▶ Try it
Pull each line holding "target" out of the entries below.

BEGIN Records to use

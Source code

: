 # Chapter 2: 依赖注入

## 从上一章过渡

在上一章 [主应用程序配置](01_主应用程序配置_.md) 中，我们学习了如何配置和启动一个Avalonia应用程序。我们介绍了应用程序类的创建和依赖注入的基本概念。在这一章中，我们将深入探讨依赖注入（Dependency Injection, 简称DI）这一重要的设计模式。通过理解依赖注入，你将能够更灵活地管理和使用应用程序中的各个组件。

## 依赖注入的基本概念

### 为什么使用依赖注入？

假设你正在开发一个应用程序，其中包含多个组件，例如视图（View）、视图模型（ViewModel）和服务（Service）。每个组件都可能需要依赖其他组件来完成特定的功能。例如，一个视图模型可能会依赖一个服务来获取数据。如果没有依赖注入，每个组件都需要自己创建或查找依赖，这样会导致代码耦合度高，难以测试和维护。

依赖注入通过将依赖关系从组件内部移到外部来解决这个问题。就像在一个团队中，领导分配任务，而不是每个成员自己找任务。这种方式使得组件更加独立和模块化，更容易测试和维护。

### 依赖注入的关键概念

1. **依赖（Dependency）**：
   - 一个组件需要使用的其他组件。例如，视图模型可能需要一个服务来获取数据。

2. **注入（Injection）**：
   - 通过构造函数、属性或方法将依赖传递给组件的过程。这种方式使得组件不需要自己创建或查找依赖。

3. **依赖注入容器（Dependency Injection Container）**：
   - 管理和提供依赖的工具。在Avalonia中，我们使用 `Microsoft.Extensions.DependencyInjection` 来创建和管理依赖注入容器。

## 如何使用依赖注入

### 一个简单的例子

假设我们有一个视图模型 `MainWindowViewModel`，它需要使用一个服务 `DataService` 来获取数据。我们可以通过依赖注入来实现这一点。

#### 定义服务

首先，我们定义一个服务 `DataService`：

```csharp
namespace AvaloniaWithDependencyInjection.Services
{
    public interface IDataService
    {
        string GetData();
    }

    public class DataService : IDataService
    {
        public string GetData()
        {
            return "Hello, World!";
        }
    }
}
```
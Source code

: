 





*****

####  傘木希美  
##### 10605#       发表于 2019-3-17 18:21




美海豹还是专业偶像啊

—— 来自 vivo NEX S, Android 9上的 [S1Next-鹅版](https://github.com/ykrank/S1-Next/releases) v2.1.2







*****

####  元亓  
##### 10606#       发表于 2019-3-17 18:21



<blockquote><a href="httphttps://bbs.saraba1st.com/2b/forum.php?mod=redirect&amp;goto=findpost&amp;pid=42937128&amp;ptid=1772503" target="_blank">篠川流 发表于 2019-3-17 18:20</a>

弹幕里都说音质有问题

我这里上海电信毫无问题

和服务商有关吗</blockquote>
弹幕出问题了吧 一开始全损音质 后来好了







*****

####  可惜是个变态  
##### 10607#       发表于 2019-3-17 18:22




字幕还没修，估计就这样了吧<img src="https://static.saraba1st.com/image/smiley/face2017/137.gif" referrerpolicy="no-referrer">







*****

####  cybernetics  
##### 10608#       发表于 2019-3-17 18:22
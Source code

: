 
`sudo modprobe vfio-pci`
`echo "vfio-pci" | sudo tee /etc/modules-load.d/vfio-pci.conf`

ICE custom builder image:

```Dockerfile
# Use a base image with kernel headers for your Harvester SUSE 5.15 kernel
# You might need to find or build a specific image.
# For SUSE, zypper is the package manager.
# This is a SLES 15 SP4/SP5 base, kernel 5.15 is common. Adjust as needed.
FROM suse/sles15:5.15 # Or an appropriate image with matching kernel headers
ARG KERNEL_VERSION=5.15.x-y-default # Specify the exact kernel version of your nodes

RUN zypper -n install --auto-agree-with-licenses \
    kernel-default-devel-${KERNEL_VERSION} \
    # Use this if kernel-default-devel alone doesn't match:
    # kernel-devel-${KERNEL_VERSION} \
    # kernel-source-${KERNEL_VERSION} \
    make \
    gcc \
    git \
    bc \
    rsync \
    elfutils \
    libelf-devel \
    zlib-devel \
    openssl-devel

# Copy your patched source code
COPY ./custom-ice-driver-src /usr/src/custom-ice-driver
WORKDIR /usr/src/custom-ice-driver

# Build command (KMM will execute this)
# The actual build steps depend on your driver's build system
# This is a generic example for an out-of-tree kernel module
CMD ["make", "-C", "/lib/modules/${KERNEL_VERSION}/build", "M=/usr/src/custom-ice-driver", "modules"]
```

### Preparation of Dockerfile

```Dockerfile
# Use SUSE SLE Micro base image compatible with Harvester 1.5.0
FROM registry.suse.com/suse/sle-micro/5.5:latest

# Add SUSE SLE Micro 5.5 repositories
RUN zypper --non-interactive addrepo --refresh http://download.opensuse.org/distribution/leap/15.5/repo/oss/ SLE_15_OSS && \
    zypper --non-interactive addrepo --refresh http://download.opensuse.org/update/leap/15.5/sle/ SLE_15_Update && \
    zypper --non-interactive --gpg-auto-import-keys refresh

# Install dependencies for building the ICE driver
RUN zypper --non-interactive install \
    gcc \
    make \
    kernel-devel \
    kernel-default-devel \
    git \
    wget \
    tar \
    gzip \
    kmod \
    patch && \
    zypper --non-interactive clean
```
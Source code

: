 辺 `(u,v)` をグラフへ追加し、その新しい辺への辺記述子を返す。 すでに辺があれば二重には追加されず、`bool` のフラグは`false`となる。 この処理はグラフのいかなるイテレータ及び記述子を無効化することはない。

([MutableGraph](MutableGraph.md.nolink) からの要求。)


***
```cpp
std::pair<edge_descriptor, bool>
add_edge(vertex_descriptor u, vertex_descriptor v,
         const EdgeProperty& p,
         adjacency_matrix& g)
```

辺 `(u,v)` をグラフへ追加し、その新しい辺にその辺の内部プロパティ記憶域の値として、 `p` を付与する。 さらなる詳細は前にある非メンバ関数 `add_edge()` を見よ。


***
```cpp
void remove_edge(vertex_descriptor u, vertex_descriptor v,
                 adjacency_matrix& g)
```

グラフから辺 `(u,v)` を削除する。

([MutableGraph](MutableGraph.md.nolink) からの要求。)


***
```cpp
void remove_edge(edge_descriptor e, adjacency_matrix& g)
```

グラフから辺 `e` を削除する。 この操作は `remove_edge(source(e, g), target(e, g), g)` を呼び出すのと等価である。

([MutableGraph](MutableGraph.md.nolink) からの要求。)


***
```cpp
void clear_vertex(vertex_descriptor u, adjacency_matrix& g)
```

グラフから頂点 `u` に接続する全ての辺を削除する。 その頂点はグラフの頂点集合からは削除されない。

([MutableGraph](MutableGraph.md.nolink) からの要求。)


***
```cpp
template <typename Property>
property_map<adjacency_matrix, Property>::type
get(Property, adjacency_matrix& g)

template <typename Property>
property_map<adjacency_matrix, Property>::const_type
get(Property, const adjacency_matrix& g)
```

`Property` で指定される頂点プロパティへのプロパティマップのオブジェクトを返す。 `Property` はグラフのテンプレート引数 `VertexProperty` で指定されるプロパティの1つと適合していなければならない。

END Records to use

▶ Output for this exercise
<blockquote><a href="httphttps://bbs.saraba1st.com/2b/forum.php?mod=redirect&amp;goto=findpost&amp;pid=42937128&amp;ptid=1772503" target="_blank">篠川流 发表于 2019-3-17 18:20</a>
グラフから辺 `e` を削除する。 この操作は `remove_edge(source(e, g), target(e, g), g)` を呼び出すのと等価である。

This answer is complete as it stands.